The word "provide" occurs in some of the lines below; copy each of those lines.
☆ ☆ ☆ ☆ ☆ ☆ ☆
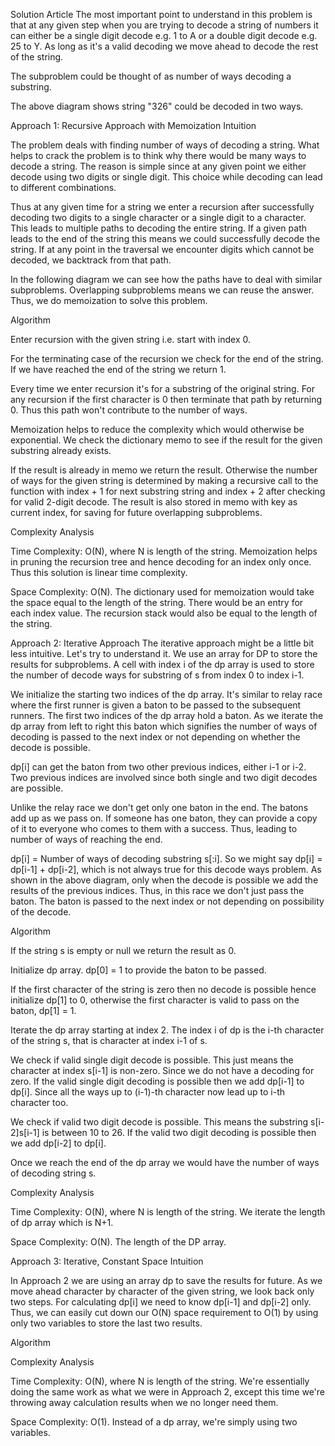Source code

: Solution Article
The most important point to understand in this problem is that at any given step when you are trying to decode a string of numbers it can either be a single digit decode e.g. 1 to A or a double digit decode e.g. 25 to Y. As long as it's a valid decoding we move ahead to decode the rest of the string.

The subproblem could be thought of as number of ways decoding a substring.


The above diagram shows string "326" could be decoded in two ways.

Approach 1: Recursive Approach with Memoization
Intuition

The problem deals with finding number of ways of decoding a string. What helps to crack the problem is to think why there would be many ways to decode a string. The reason is simple since at any given point we either decode using two digits or single digit. This choice while decoding can lead to different combinations.


Thus at any given time for a string we enter a recursion after successfully decoding two digits to a single character or a single digit to a character. This leads to multiple paths to decoding the entire string. If a given path leads to the end of the string this means we could successfully decode the string. If at any point in the traversal we encounter digits which cannot be decoded, we backtrack from that path.


In the following diagram we can see how the paths have to deal with similar subproblems. Overlapping subproblems means we can reuse the answer. Thus, we do memoization to solve this problem.


Algorithm

Enter recursion with the given string i.e. start with index 0.

For the terminating case of the recursion we check for the end of the string. If we have reached the end of the string we return 1.

Every time we enter recursion it's for a substring of the original string. For any recursion if the first character is 0 then terminate that path by returning 0. Thus this path won't contribute to the number of ways.

Memoization helps to reduce the complexity which would otherwise be exponential. We check the dictionary memo to see if the result for the given substring already exists.

If the result is already in memo we return the result. Otherwise the number of ways for the given string is determined by making a recursive call to the function with index + 1 for next substring string and index + 2 after checking for valid 2-digit decode. The result is also stored in memo with key as current index, for saving for future overlapping subproblems.


Complexity Analysis

Time Complexity: O(N), where N is length of the string. Memoization helps in pruning the recursion tree and hence decoding for an index only once. Thus this solution is linear time complexity.

Space Complexity: O(N). The dictionary used for memoization would take the space equal to the length of the string. There would be an entry for each index value. The recursion stack would also be equal to the length of the string.


Approach 2: Iterative Approach
The iterative approach might be a little bit less intuitive. Let's try to understand it. We use an array for DP to store the results for subproblems. A cell with index i of the dp array is used to store the number of decode ways for substring of s from index 0 to index i-1.

We initialize the starting two indices of the dp array. It's similar to relay race where the first runner is given a baton to be passed to the subsequent runners. The first two indices of the dp array hold a baton. As we iterate the dp array from left to right this baton which signifies the number of ways of decoding is passed to the next index or not depending on whether the decode is possible.

dp[i] can get the baton from two other previous indices, either i-1 or i-2. Two previous indices are involved since both single and two digit decodes are possible.

Unlike the relay race we don't get only one baton in the end. The batons add up as we pass on. If someone has one baton, they can provide a copy of it to everyone who comes to them with a success. Thus, leading to number of ways of reaching the end.


dp[i] = Number of ways of decoding substring s[:i]. So we might say dp[i] = dp[i-1] + dp[i-2], which is not always true for this decode ways problem. As shown in the above diagram, only when the decode is possible we add the results of the previous indices. Thus, in this race we don't just pass the baton. The baton is passed to the next index or not depending on possibility of the decode.

Algorithm

If the string s is empty or null we return the result as 0.

Initialize dp array. dp[0] = 1 to provide the baton to be passed.

If the first character of the string is zero then no decode is possible hence initialize dp[1] to 0, otherwise the first character is valid to pass on the baton, dp[1] = 1.

Iterate the dp array starting at index 2. The index i of dp is the i-th character of the string s, that is character at index i-1 of s.

We check if valid single digit decode is possible. This just means the character at index s[i-1] is non-zero. Since we do not have a decoding for zero. If the valid single digit decoding is possible then we add dp[i-1] to dp[i]. Since all the ways up to (i-1)-th character now lead up to i-th character too.

We check if valid two digit decode is possible. This means the substring s[i-2]s[i-1] is between 10 to 26. If the valid two digit decoding is possible then we add dp[i-2] to dp[i].

Once we reach the end of the dp array we would have the number of ways of decoding string s.


Complexity Analysis

Time Complexity: O(N), where N is length of the string. We iterate the length of dp array which is N+1.

Space Complexity: O(N). The length of the DP array.


Approach 3: Iterative, Constant Space
Intuition

In Approach 2 we are using an array dp to save the results for future. As we move ahead character by character of the given string, we look back only two steps. For calculating dp[i] we need to know dp[i-1] and dp[i-2] only. Thus, we can easily cut down our O(N) space requirement to O(1) by using only two variables to store the last two results.

Algorithm


Complexity Analysis

Time Complexity: O(N), where N is length of the string. We're essentially doing the same work as what we were in Approach 2, except this time we're throwing away calculation results when we no longer need them.

Space Complexity: O(1). Instead of a dp array, we're simply using two variables.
☆ ☆ ☆ ☆ ☆ ☆ ☆
• Solution:
Unlike the relay race we don't get only one baton in the end. The batons add up as we pass on. If someone has one baton, they can provide a copy of it to everyone who comes to them with a success. Thus, leading to number of ways of reaching the end.
Initialize dp array. dp[0] = 1 to provide the baton to be passed.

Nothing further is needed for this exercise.